## Records drawn from a dataset

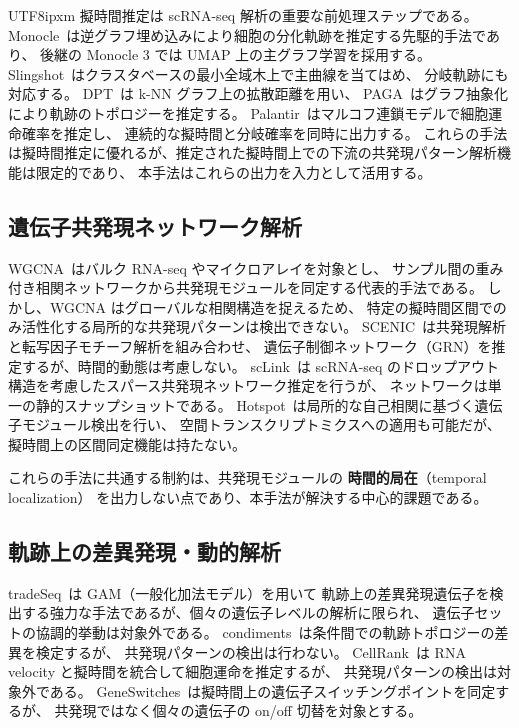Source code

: \documentclass[11pt,a4paper]{article}
\begin{document}
\begin{CJK}{UTF8}{ipxm}
擬時間推定は scRNA-seq 解析の重要な前処理ステップである。
Monocle~\cite{trapnell2014dynamics}は逆グラフ埋め込みにより細胞の分化軌跡を推定する先駆的手法であり、
後継の Monocle 3 では UMAP 上の主グラフ学習を採用する。
Slingshot~\cite{street2018slingshot}はクラスタベースの最小全域木上で主曲線を当てはめ、
分岐軌跡にも対応する。
DPT~\cite{haghverdi2016diffusion}は k-NN グラフ上の拡散距離を用い、
PAGA~\cite{wolf2019paga}はグラフ抽象化により軌跡のトポロジーを推定する。
Palantir~\cite{setty2019palantir}はマルコフ連鎖モデルで細胞運命確率を推定し、
連続的な擬時間と分岐確率を同時に出力する。
これらの手法は擬時間推定に優れるが、推定された擬時間上での下流の共発現パターン解析機能は限定的であり、
本手法はこれらの出力を入力として活用する。

\subsection{遺伝子共発現ネットワーク解析}

WGCNA~\cite{langfelder2008wgcna}はバルク RNA-seq やマイクロアレイを対象とし、
サンプル間の重み付き相関ネットワークから共発現モジュールを同定する代表的手法である。
しかし、WGCNA はグローバルな相関構造を捉えるため、
特定の擬時間区間でのみ活性化する局所的な共発現パターンは検出できない。
SCENIC~\cite{aibar2017scenic}は共発現解析と転写因子モチーフ解析を組み合わせ、
遺伝子制御ネットワーク（GRN）を推定するが、時間的動態は考慮しない。
scLink~\cite{li2021sclink}は scRNA-seq のドロップアウト構造を考慮したスパース共発現ネットワーク推定を行うが、
ネットワークは単一の静的スナップショットである。
Hotspot~\cite{detomaso2021hotspot}は局所的な自己相関に基づく遺伝子モジュール検出を行い、
空間トランスクリプトミクスへの適用も可能だが、擬時間上の区間同定機能は持たない。

これらの手法に共通する制約は、共発現モジュールの \textbf{時間的局在}（temporal localization）
を出力しない点であり、本手法が解決する中心的課題である。

\subsection{軌跡上の差異発現・動的解析}

tradeSeq~\cite{vandenberge2020tradeseq}は GAM（一般化加法モデル）を用いて
軌跡上の差異発現遺伝子を検出する強力な手法であるが、個々の遺伝子レベルの解析に限られ、
遺伝子セットの協調的挙動は対象外である。
condiments~\cite{rouxdebezieux2024condiments}は条件間での軌跡トポロジーの差異を検定するが、
共発現パターンの検出は行わない。
CellRank~\cite{lange2022cellrank}は RNA velocity と擬時間を統合して細胞運命を推定するが、
共発現パターンの検出は対象外である。
GeneSwitches~\cite{cao2020geneswitches}は擬時間上の遺伝子スイッチングポイントを同定するが、
共発現ではなく個々の遺伝子の on/off 切替を対象とする。


\end{CJK}
\end{document}
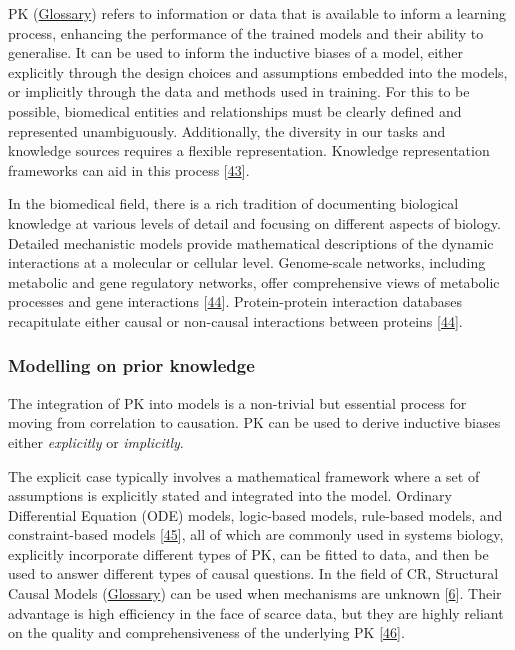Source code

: PK (\protect\hyperlink{prior-knowledge-1}{Glossary}) refers to information or data that is available to inform a learning process, enhancing the performance of the trained models and their ability to generalise.
It can be used to inform the inductive biases of a model, either explicitly through the design choices and assumptions embedded into the models, or implicitly through the data and methods used in training.
For this to be possible, biomedical entities and relationships must be clearly defined and represented unambiguously.
Additionally, the diversity in our tasks and knowledge sources requires a flexible representation.
Knowledge representation frameworks can aid in this process {[}\protect\hyperlink{ref-tr1XjZ1R}{43}{]}.

In the biomedical field, there is a rich tradition of documenting biological knowledge at various levels of detail and focusing on different aspects of biology.
Detailed mechanistic models provide mathematical descriptions of the dynamic interactions at a molecular or cellular level.
Genome-scale networks, including metabolic and gene regulatory networks, offer comprehensive views of metabolic processes and gene interactions {[}\protect\hyperlink{ref-s2EFuVEM}{44}{]}.
Protein-protein interaction databases recapitulate either causal or non-causal interactions between proteins {[}\protect\hyperlink{ref-s2EFuVEM}{44}{]}.

\hypertarget{modelling-on-prior-knowledge}{%
\subsubsection{Modelling on prior knowledge}\label{modelling-on-prior-knowledge}}

The integration of PK into models is a non-trivial but essential process for moving from correlation to causation.
PK can be used to derive inductive biases either \emph{explicitly} or \emph{implicitly}.

The explicit case typically involves a mathematical framework where a set of assumptions is explicitly stated and integrated into the model.
Ordinary Differential Equation (ODE) models, logic-based models, rule-based models, and constraint-based models {[}\protect\hyperlink{ref-94lBUqNp}{45}{]}, all of which are commonly used in systems biology, explicitly incorporate different types of PK, can be fitted to data, and then be used to answer different types of causal questions.
In the field of CR, Structural Causal Models (\protect\hyperlink{structural-causal-models-scms}{Glossary}) can be used when mechanisms are unknown {[}\protect\hyperlink{ref-4Dq1NQZ8}{6}{]}.
Their advantage is high efficiency in the face of scarce data, but they are highly reliant on the quality and comprehensiveness of the underlying PK {[}\protect\hyperlink{ref-xjVh8IQ5}{46}{]}.

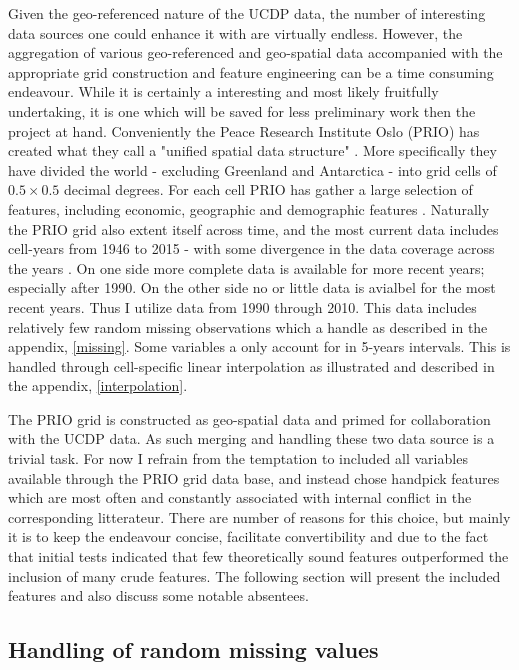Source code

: \documentclass[a4paper]{article}
\begin{document}
Given the geo-referenced nature of the UCDP data, the number of interesting data sources one could enhance it with are virtually endless. However, the aggregation of various geo-referenced and geo-spatial data accompanied with the appropriate grid construction and feature engineering can be a time consuming endeavour. While it is certainly a interesting and most likely fruitfully undertaking, it is one which will be saved for less preliminary work then the project at hand. Conveniently the Peace Research Institute Oslo (PRIO) has created what they call a "unified spatial data structure" \cite[1]{Tollefsen_2012}. More specifically they have divided the world - excluding Greenland and Antarctica - into grid cells of $0.5 \times 0.5$ decimal degrees. For each cell PRIO has gather a large selection of features, including economic, geographic and demographic features \citep{Tollefsen_2012}. Naturally the PRIO grid also extent itself across time, and the most current data includes cell-years from 1946 to 2015 - with some divergence in the data coverage across the years \citep{Tollefsen_2016}. On one side more complete data is available for more recent years; especially after 1990. On the other side no or little data is avialbel for the most recent years. Thus I utilize data from 1990 through 2010. This data includes relatively few random missing observations which a handle as described in the appendix, \autoref{missing}. Some variables a only account for in 5-years intervals. This is handled through cell-specific linear interpolation as illustrated and described in the appendix, \autoref{interpolation}.\par

The PRIO grid is constructed as geo-spatial data and primed for collaboration with the UCDP data. As such merging and handling these two data source is a trivial task. For now I refrain from the temptation to included all variables available through the PRIO grid data base, and instead chose handpick features which are most often and constantly associated with internal conflict in the corresponding litterateur. There are number of reasons for this choice, but mainly it is to keep the endeavour concise, facilitate convertibility and due to the fact that initial tests indicated that few theoretically sound features outperformed the inclusion of many crude features. The following section will present the included features and also discuss some notable absentees.\par


\subsection{Handling of random missing values}\label{missing}
\end{document}
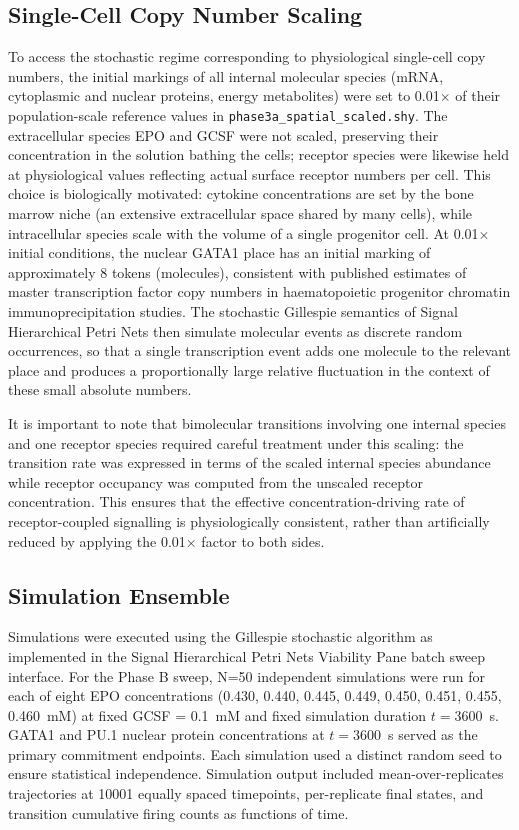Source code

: \subsection{Single-Cell Copy Number Scaling}

To access the stochastic regime corresponding to physiological single-cell copy numbers, the initial markings of all internal molecular species (mRNA, cytoplasmic and nuclear proteins, energy metabolites) were set to 0.01$\times$ of their population-scale reference values in \texttt{phase3a\_spatial\_scaled.shy}. The extracellular species EPO and GCSF were not scaled, preserving their concentration in the solution bathing the cells; receptor species were likewise held at physiological values reflecting actual surface receptor numbers per cell. This choice is biologically motivated: cytokine concentrations are set by the bone marrow niche (an extensive extracellular space shared by many cells), while intracellular species scale with the volume of a single progenitor cell. At 0.01$\times$ initial conditions, the nuclear GATA1 place has an initial marking of approximately 8 tokens (molecules), consistent with published estimates of master transcription factor copy numbers in haematopoietic progenitor chromatin immunoprecipitation studies. The stochastic Gillespie semantics of Signal Hierarchical Petri Nets then simulate molecular events as discrete random occurrences, so that a single transcription event adds one molecule to the relevant place and produces a proportionally large relative fluctuation in the context of these small absolute numbers.

It is important to note that bimolecular transitions involving one internal species and one receptor species required careful treatment under this scaling: the transition rate was expressed in terms of the scaled internal species abundance while receptor occupancy was computed from the unscaled receptor concentration. This ensures that the effective concentration-driving rate of receptor-coupled signalling is physiologically consistent, rather than artificially reduced by applying the 0.01$\times$ factor to both sides.

\subsection{Simulation Ensemble}

Simulations were executed using the Gillespie stochastic algorithm as implemented in the Signal Hierarchical Petri Nets Viability Pane batch sweep interface. For the Phase B sweep, N=50 independent simulations were run for each of eight EPO concentrations (0.430, 0.440, 0.445, 0.449, 0.450, 0.451, 0.455, 0.460~mM) at fixed GCSF = 0.1~mM and fixed simulation duration $t = 3600$~s. GATA1 and PU.1 nuclear protein concentrations at $t = 3600$~s served as the primary commitment endpoints. Each simulation used a distinct random seed to ensure statistical independence. Simulation output included mean-over-replicates trajectories at 10001 equally spaced timepoints, per-replicate final states, and transition cumulative firing counts as functions of time.

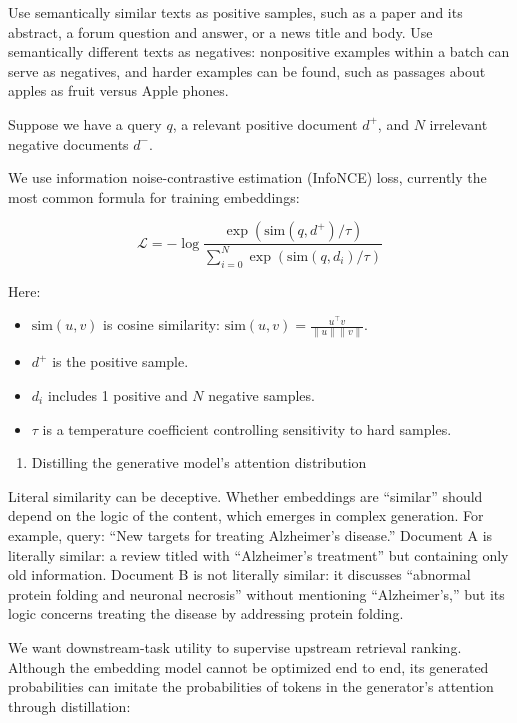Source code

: Use semantically similar texts as positive samples, such as a paper and its abstract, a forum question and answer, or a news title and body. Use semantically different texts as negatives: nonpositive examples within a batch can serve as negatives, and harder examples can be found, such as passages about apples as fruit versus Apple phones.

Suppose we have a query \(q\), a relevant positive document \(d^+\), and \(N\) irrelevant negative documents \(d^-\).

We use information noise-contrastive estimation (InfoNCE) loss, currently the most common formula for training embeddings:

\[
\mathcal{L}=-\log\frac{\exp(\mathrm{sim}(q,d^+)/\tau)}{\sum_{i=0}^{N}\exp(\mathrm{sim}(q,d_i)/\tau)}
\]

Here:

\begin{itemize}
\tightlist
\item
  \(\mathrm{sim}(u,v)\) is cosine similarity: \(\mathrm{sim}(u,v)=\frac{u^\top v}{\lVert u\rVert\lVert v\rVert}\).
\item
  \(d^+\) is the positive sample.
\item
  \(d_i\) includes 1 positive and \(N\) negative samples.
\item
  \(\tau\) is a temperature coefficient controlling sensitivity to hard samples.
\end{itemize}

\begin{enumerate}
\def\labelenumi{\arabic{enumi}.}
\setcounter{enumi}{1}
\tightlist
\item
  Distilling the generative model's attention distribution
\end{enumerate}

Literal similarity can be deceptive. Whether embeddings are ``similar'' should depend on the logic of the content, which emerges in complex generation. For example, query: ``New targets for treating Alzheimer's disease.'' Document A is literally similar: a review titled with ``Alzheimer's treatment'' but containing only old information. Document B is not literally similar: it discusses ``abnormal protein folding and neuronal necrosis'' without mentioning ``Alzheimer's,'' but its logic concerns treating the disease by addressing protein folding.

We want downstream-task utility to supervise upstream retrieval ranking. Although the embedding model cannot be optimized end to end, its generated probabilities can imitate the probabilities of tokens in the generator's attention through distillation:

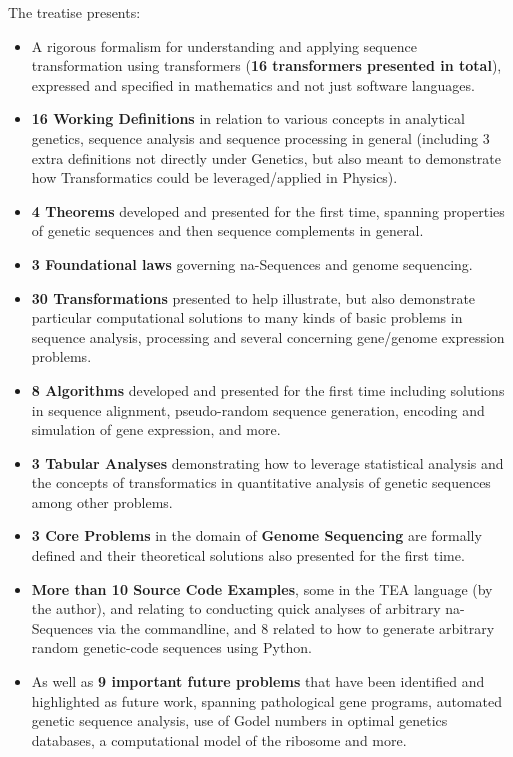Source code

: \documentclass[12pt]{article}
\begin{document}
The treatise presents:
\begin{itemize}
    \item A rigorous formalism for understanding and applying sequence transformation using transformers (\textbf{16 transformers presented in total}), expressed and specified in mathematics and not just software languages.
    \item \textbf{16 Working Definitions} in relation to various concepts in analytical genetics, sequence analysis and sequence processing in general (including 3 extra definitions not directly under Genetics, but also meant to demonstrate how Transformatics could be leveraged/applied in Physics).
    \item \textbf{4 Theorems}  developed and presented for the first time, spanning properties of genetic sequences and then sequence complements in general.
    \item \textbf{3 Foundational laws} governing na-Sequences and genome sequencing.
    \item \textbf{30 Transformations} presented to help illustrate, but also demonstrate particular computational solutions to many kinds of basic problems in sequence analysis, processing and several concerning gene/genome expression problems.
    \item \textbf{8 Algorithms} developed and presented for the first time including solutions in sequence alignment, pseudo-random sequence generation, encoding and simulation of gene expression, and more.
    \item \textbf{3 Tabular Analyses} demonstrating how to leverage statistical analysis and the concepts of transformatics in quantitative analysis of genetic sequences among other problems.
    \item \textbf{3 Core Problems} in the domain of \textbf{Genome Sequencing} are formally defined and their theoretical solutions also presented for the first time.
    \item \textbf{More than 10 Source Code Examples}, some in the TEA language (by the author), and relating to conducting quick analyses of arbitrary na-Sequences via the commandline, and 8 related to how to generate arbitrary random genetic-code sequences using Python.
    \item As well as \textbf{9 important future problems} that have been identified and highlighted as future work, spanning pathological gene programs, automated genetic sequence analysis, use of Godel numbers in optimal genetics databases, a computational model of the ribosome and more.
\end{itemize}
\end{document}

## What you should do
Show all lines above containing "hyperlink".

## Solution to this task
: PK (\protect\hyperlink{prior-knowledge-1}{Glossary}) refers to information or data that is available to inform a learning process, enhancing the performance of the trained models and their ability to generalise.
Knowledge representation frameworks can aid in this process {[}\protect\hyperlink{ref-tr1XjZ1R}{43}{]}.
Genome-scale networks, including metabolic and gene regulatory networks, offer comprehensive views of metabolic processes and gene interactions {[}\protect\hyperlink{ref-s2EFuVEM}{44}{]}.
Protein-protein interaction databases recapitulate either causal or non-causal interactions between proteins {[}\protect\hyperlink{ref-s2EFuVEM}{44}{]}.
Ordinary Differential Equation (ODE) models, logic-based models, rule-based models, and constraint-based models {[}\protect\hyperlink{ref-94lBUqNp}{45}{]}, all of which are commonly used in systems biology, explicitly incorporate different types of PK, can be fitted to data, and then be used to answer different types of causal questions.
In the field of CR, Structural Causal Models (\protect\hyperlink{structural-causal-models-scms}{Glossary}) can be used when mechanisms are unknown {[}\protect\hyperlink{ref-4Dq1NQZ8}{6}{]}.
Their advantage is high efficiency in the face of scarce data, but they are highly reliant on the quality and comprehensiveness of the underlying PK {[}\protect\hyperlink{ref-xjVh8IQ5}{46}{]}.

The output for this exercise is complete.